» What you will do:
Each record that comes next should be output exactly; pictures do not belong in the copy.

(Plain-text document sources)
▶
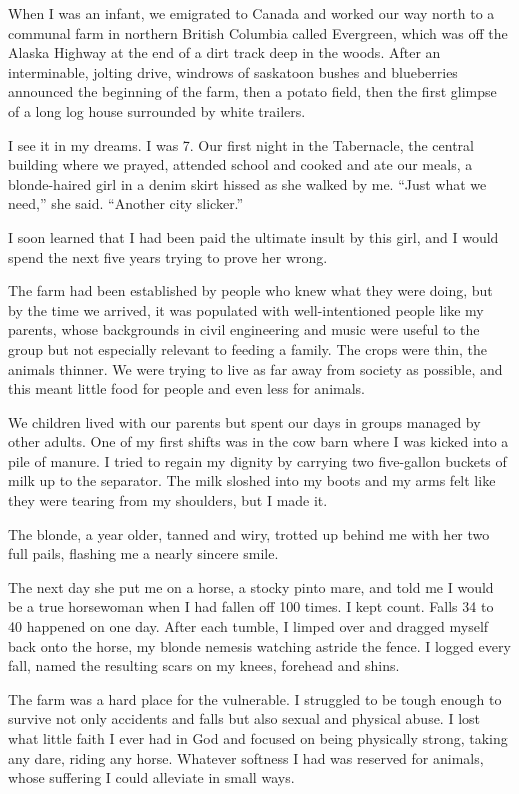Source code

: When I was an infant, we emigrated to Canada and worked our way north to
a communal farm in northern British Columbia called Evergreen, which was
off the Alaska Highway at the end of a dirt track deep in the woods.
After an interminable, jolting drive, windrows of saskatoon bushes and
blueberries announced the beginning of the farm, then a potato field,
then the first glimpse of a long log house surrounded by white trailers.

I see it in my dreams. I was 7. Our first night in the Tabernacle, the
central building where we prayed, attended school and cooked and ate our
meals, a blonde-haired girl in a denim skirt hissed as she walked by me.
``Just what we need,'' she said. ``Another city slicker.''

I soon learned that I had been paid the ultimate insult by this girl,
and I would spend the next five years trying to prove her wrong.

The farm had been established by people who knew what they were doing,
but by the time we arrived, it was populated with well-intentioned
people like my parents, whose backgrounds in civil engineering and music
were useful to the group but not especially relevant to feeding a
family. The crops were thin, the animals thinner. We were trying to live
as far away from society as possible, and this meant little food for
people and even less for animals.

We children lived with our parents but spent our days in groups managed
by other adults. One of my first shifts was in the cow barn where I was
kicked into a pile of manure. I tried to regain my dignity by carrying
two five-gallon buckets of milk up to the separator. The milk sloshed
into my boots and my arms felt like they were tearing from my shoulders,
but I made it.

The blonde, a year older, tanned and wiry, trotted up behind me with her
two full pails, flashing me a nearly sincere smile.

The next day she put me on a horse, a stocky pinto mare, and told me I
would be a true horsewoman when I had fallen off 100 times. I kept
count. Falls 34 to 40 happened on one day. After each tumble, I limped
over and dragged myself back onto the horse, my blonde nemesis watching
astride the fence. I logged every fall, named the resulting scars on my
knees, forehead and shins.

The farm was a hard place for the vulnerable. I struggled to be tough
enough to survive not only accidents and falls but also sexual and
physical abuse. I lost what little faith I ever had in God and focused
on being physically strong, taking any dare, riding any horse. Whatever
softness I had was reserved for animals, whose suffering I could
alleviate in small ways.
◀
» Solution for this task:
Source code

: When I was an infant, we emigrated to Canada and worked our way north to
a communal farm in northern British Columbia called Evergreen, which was
off the Alaska Highway at the end of a dirt track deep in the woods.
After an interminable, jolting drive, windrows of saskatoon bushes and
blueberries announced the beginning of the farm, then a potato field,
then the first glimpse of a long log house surrounded by white trailers.

I see it in my dreams. I was 7. Our first night in the Tabernacle, the
central building where we prayed, attended school and cooked and ate our
meals, a blonde-haired girl in a denim skirt hissed as she walked by me.
``Just what we need,'' she said. ``Another city slicker.''

I soon learned that I had been paid the ultimate insult by this girl,
and I would spend the next five years trying to prove her wrong.

The farm had been established by people who knew what they were doing,
but by the time we arrived, it was populated with well-intentioned
people like my parents, whose backgrounds in civil engineering and music
were useful to the group but not especially relevant to feeding a
family. The crops were thin, the animals thinner. We were trying to live
as far away from society as possible, and this meant little food for
people and even less for animals.

We children lived with our parents but spent our days in groups managed
by other adults. One of my first shifts was in the cow barn where I was
kicked into a pile of manure. I tried to regain my dignity by carrying
two five-gallon buckets of milk up to the separator. The milk sloshed
into my boots and my arms felt like they were tearing from my shoulders,
but I made it.

The blonde, a year older, tanned and wiry, trotted up behind me with her
two full pails, flashing me a nearly sincere smile.

The next day she put me on a horse, a stocky pinto mare, and told me I
would be a true horsewoman when I had fallen off 100 times. I kept
count. Falls 34 to 40 happened on one day. After each tumble, I limped
over and dragged myself back onto the horse, my blonde nemesis watching
astride the fence. I logged every fall, named the resulting scars on my
knees, forehead and shins.

The farm was a hard place for the vulnerable. I struggled to be tough
enough to survive not only accidents and falls but also sexual and
physical abuse. I lost what little faith I ever had in God and focused
on being physically strong, taking any dare, riding any horse. Whatever
softness I had was reserved for animals, whose suffering I could
alleviate in small ways.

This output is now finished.